*** MATERIAL FOR THE TASK Section Begins ***

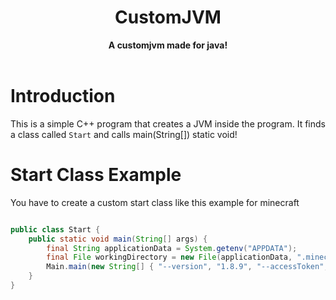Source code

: <h1 align="center">CustomJVM</h1>
<div align="center">
<strong> A customjvm made for java!</strong>
</div>
<br />

# Introduction
This is a simple C++ program that creates a JVM inside the program. It finds a class called ```Start``` and calls main(String[]) static void!

# Start Class Example
You have to create a custom start class like this example for minecraft
```java

public class Start {
    public static void main(String[] args) {
        final String applicationData = System.getenv("APPDATA");
        final File workingDirectory = new File(applicationData, ".minecraft/");
        Main.main(new String[] { "--version", "1.8.9", "--accessToken", "0", "--assetIndex", "1.8", "--userProperties", "{}", "--gameDir", new File(workingDirectory, ".").getAbsolutePath(), "--assetsDir", new File(workingDirectory, "assets/").getAbsolutePath()});
    }
}
```

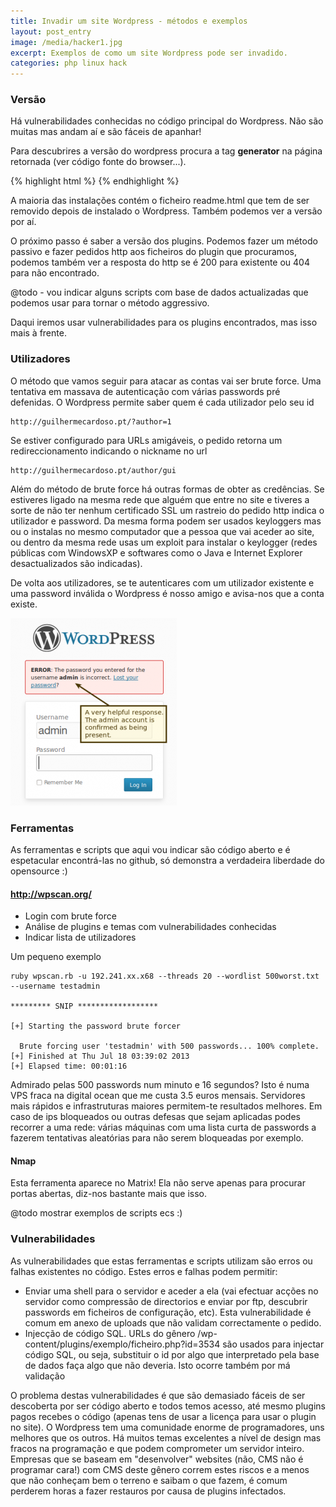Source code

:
 ```yaml
---
title: Invadir um site Wordpress - métodos e exemplos
layout: post_entry
image: /media/hacker1.jpg
excerpt: Exemplos de como um site Wordpress pode ser invadido.
categories: php linux hack
---
```


### Versão

Há vulnerabilidades conhecidas no código principal do Wordpress. Não são muitas mas andam aí e são fáceis de apanhar!

Para descubrires a versão do wordpress procura a tag **generator** na página retornada (ver código fonte do browser...).

{% highlight html %}
<meta name="generator" content="WordPress 3.9.2" />
{% endhighlight %}

A maioria das instalações contém o ficheiro readme.html que tem de ser removido depois de instalado o Wordpress. Também podemos ver a versão por aí.

O próximo passo é saber a versão dos plugins. Podemos fazer um método passivo e fazer pedidos http aos ficheiros do plugin que procuramos, podemos também ver a resposta do http se é 200 para existente ou 404 para não encontrado.

@todo - vou indicar alguns scripts com base de dados actualizadas que podemos usar para tornar o método aggressivo.

Daqui iremos usar vulnerabilidades para os plugins encontrados, mas isso mais à frente.

### Utilizadores

O método que vamos seguir para atacar as contas vai ser brute force. Uma tentativa em massava de autenticação com várias passwords pré defenidas.
O Wordpress permite saber quem é cada utilizador pelo seu id
	
	http://guilhermecardoso.pt/?author=1 

Se estiver configurado para URLs amigáveis, o pedido retorna um redireccionamento indicando o nickname no url
	
	http://guilhermecardoso.pt/author/gui

Além do método de brute force há outras formas de obter as credências.
Se estiveres ligado na mesma rede que alguém que entre no site e tiveres a sorte de não ter nenhum certificado SSL um rastreio do pedido http indica o utilizador e password. Da mesma forma podem ser usados keyloggers mas ou o instalas no mesmo computador que a pessoa que vai aceder ao site, ou dentro da mesma rede usas um exploit para instalar o keylogger (redes públicas com WindowsXP e softwares como o Java e Internet Explorer desactualizados são indicadas).

De volta aos utilizadores, se te autenticares com um utilizador existente e uma password inválida o Wordpress é nosso amigo e avisa-nos que a conta existe.

<img src="/media/posts/wordpress-hack1.png" class="img-responsive" />


### Ferramentas

As ferramentas e scripts que aqui vou indicar são código aberto e é espetacular encontrá-las no github, só demonstra a verdadeira liberdade do opensource :)

#### http://wpscan.org/

 * Login com brute force
 * Análise de plugins e temas com vulnerabilidades conhecidas
 * Indicar lista de utilizadores

Um pequeno exemplo


	ruby wpscan.rb -u 192.241.xx.x68 --threads 20 --wordlist 500worst.txt --username testadmin

	********* SNIP ******************

	[+] Starting the password brute forcer

	  Brute forcing user 'testadmin' with 500 passwords... 100% complete.
	[+] Finished at Thu Jul 18 03:39:02 2013
	[+] Elapsed time: 00:01:16


Admirado pelas 500 passwords num minuto e 16 segundos? Isto é numa VPS fraca na digital ocean que me custa 3.5 euros mensais. Servidores mais rápidos e infrastruturas maiores permitem-te resultados melhores. Em caso de ips bloqueados ou outras defesas que sejam aplicadas podes recorrer a uma rede: várias máquinas com uma lista curta de passwords a fazerem tentativas aleatórias para não serem bloqueadas por exemplo.


#### Nmap

Esta ferramenta aparece no Matrix! Ela não serve apenas para procurar portas abertas, diz-nos bastante mais que isso.

@todo mostrar exemplos de scripts ecs :)


### Vulnerabilidades

As vulnerabilidades que estas ferramentas e scripts utilizam são erros ou falhas existentes no código. Estes erros e falhas podem permitir:

 * Enviar uma shell para o servidor e aceder a ela (vai efectuar acções no servidor como compressão de directorios e enviar por ftp, descubrir passwords em ficheiros de configuração, etc). Esta vulnerabilidade é comum em anexo de uploads que não validam correctamente o pedido.
 * Injecção de código SQL. URLs do gênero /wp-content/plugins/exemplo/ficheiro.php?id=3534 são usados para injectar código SQL, ou seja, substituir o id por algo que interpretado pela base de dados faça algo que não deveria. Isto ocorre também por má validação

O problema destas vulnerabilidades é que são demasiado fáceis de ser descoberta por ser código aberto e todos temos acesso, até mesmo plugins pagos recebes o código (apenas tens de usar a licença para usar o plugin no site). O Wordpress tem uma comunidade enorme de programadores, uns melhores que os outros.
Há muitos temas excelentes a nível de design mas fracos na programação e que podem comprometer um servidor inteiro. Empresas que se baseam em "desenvolver" websites (não, CMS não é programar cara!) com CMS deste gênero correm estes riscos e a menos que não conheçam bem o terreno e saibam o que fazem, é comum perderem horas a fazer restauros por causa de plugins infectados.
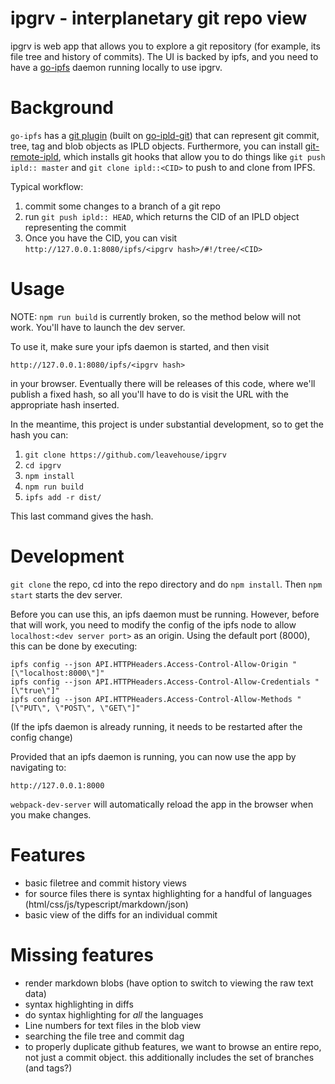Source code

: # ipgrv - interplanetary git repo view

ipgrv is web app that allows you to explore a git repository (for example, its file tree and history of commits). The UI is backed by ipfs, and you need to have a [go-ipfs](https://github.com/ipfs/go-ipfs/) daemon running locally to use ipgrv.

# Background

`go-ipfs` has a [git plugin](https://github.com/ipfs/go-ipfs/blob/ce22b83f24f72f18318c8649ff1bed3d3e96768e/docs/plugins.md#ipld) (built on [go-ipld-git](https://github.com/ipfs/go-ipld-git)) that can represent git commit, tree, tag and blob objects as IPLD objects. Furthermore, you can install [git-remote-ipld](https://github.com/magik6k/git-remote-ipld), which installs git hooks that allow you to do things like `git push ipld:: master` and `git clone ipld::<CID>` to push to and clone from IPFS.

Typical workflow:

 1. commit some changes to a branch of a git repo
 2. run `git push ipld:: HEAD`, which returns the CID of an IPLD object
    representing the commit
 3. Once you have the CID, you can visit `http://127.0.0.1:8080/ipfs/<ipgrv hash>/#!/tree/<CID>`

# Usage

NOTE: `npm run build` is currently broken, so the method below will not work. You'll have to launch the dev server.

To use it, make sure your ipfs daemon is started, and then visit

`http://127.0.0.1:8080/ipfs/<ipgrv hash>`

in your browser. Eventually there will be releases of this code, where we'll publish a fixed hash, so all you'll have to do is visit the URL with the appropriate hash inserted.

In the meantime, this project is under substantial development, so to get the hash you can:

 1. `git clone https://github.com/leavehouse/ipgrv`
 2. `cd ipgrv`
 3. `npm install`
 4. `npm run build`
 5. `ipfs add -r dist/`

This last command gives the hash.

# Development

`git clone` the repo, cd into the repo directory and do `npm install`. Then `npm start` starts the dev server.

Before you can use this, an ipfs daemon must be running. However, before that will work, you need to modify the config of the ipfs node to allow `localhost:<dev server port>` as an origin. Using the default port (8000), this can be done by executing:

```
ipfs config --json API.HTTPHeaders.Access-Control-Allow-Origin "[\"localhost:8000\"]"
ipfs config --json API.HTTPHeaders.Access-Control-Allow-Credentials "[\"true\"]"
ipfs config --json API.HTTPHeaders.Access-Control-Allow-Methods "[\"PUT\", \"POST\", \"GET\"]"
```

(If the ipfs daemon is already running, it needs to be restarted after the config change)

Provided that an ipfs daemon is running, you can now use the app by navigating to:

`http://127.0.0.1:8000`

`webpack-dev-server` will automatically reload the app in the browser when you make changes.

# Features

 - basic filetree and commit history views
 - for source files there is syntax highlighting for a handful of languages (html/css/js/typescript/markdown/json)
 - basic view of the diffs for an individual commit

# Missing features

 - render markdown blobs (have option to switch to viewing the raw text data)
 - syntax highlighting in diffs
 - do syntax highlighting for *all* the languages
 - Line numbers for text files in the blob view
 - searching the file tree and commit dag
 - to properly duplicate github features, we want to browse an entire repo, not
   just a commit object. this additionally includes the set of branches (and
   tags?)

*** MATERIAL FOR THE TASK Section Ends ***

▶ **WORK TO BE COMPLETED**: Starting with the line with "Há vulnerabilidades conhecidas" above and going on through the line with "O método que", transcribe every line exactly, both ends included, and add nothing.

▶ **ANSWER BOX**:
Há vulnerabilidades conhecidas no código principal do Wordpress. Não são muitas mas andam aí e são fáceis de apanhar!

Para descubrires a versão do wordpress procura a tag **generator** na página retornada (ver código fonte do browser...).

{% highlight html %}
<meta name="generator" content="WordPress 3.9.2" />
{% endhighlight %}

A maioria das instalações contém o ficheiro readme.html que tem de ser removido depois de instalado o Wordpress. Também podemos ver a versão por aí.

O próximo passo é saber a versão dos plugins. Podemos fazer um método passivo e fazer pedidos http aos ficheiros do plugin que procuramos, podemos também ver a resposta do http se é 200 para existente ou 404 para não encontrado.

@todo - vou indicar alguns scripts com base de dados actualizadas que podemos usar para tornar o método aggressivo.

Daqui iremos usar vulnerabilidades para os plugins encontrados, mas isso mais à frente.

### Utilizadores

O método que vamos seguir para atacar as contas vai ser brute force. Uma tentativa em massava de autenticação com várias passwords pré defenidas.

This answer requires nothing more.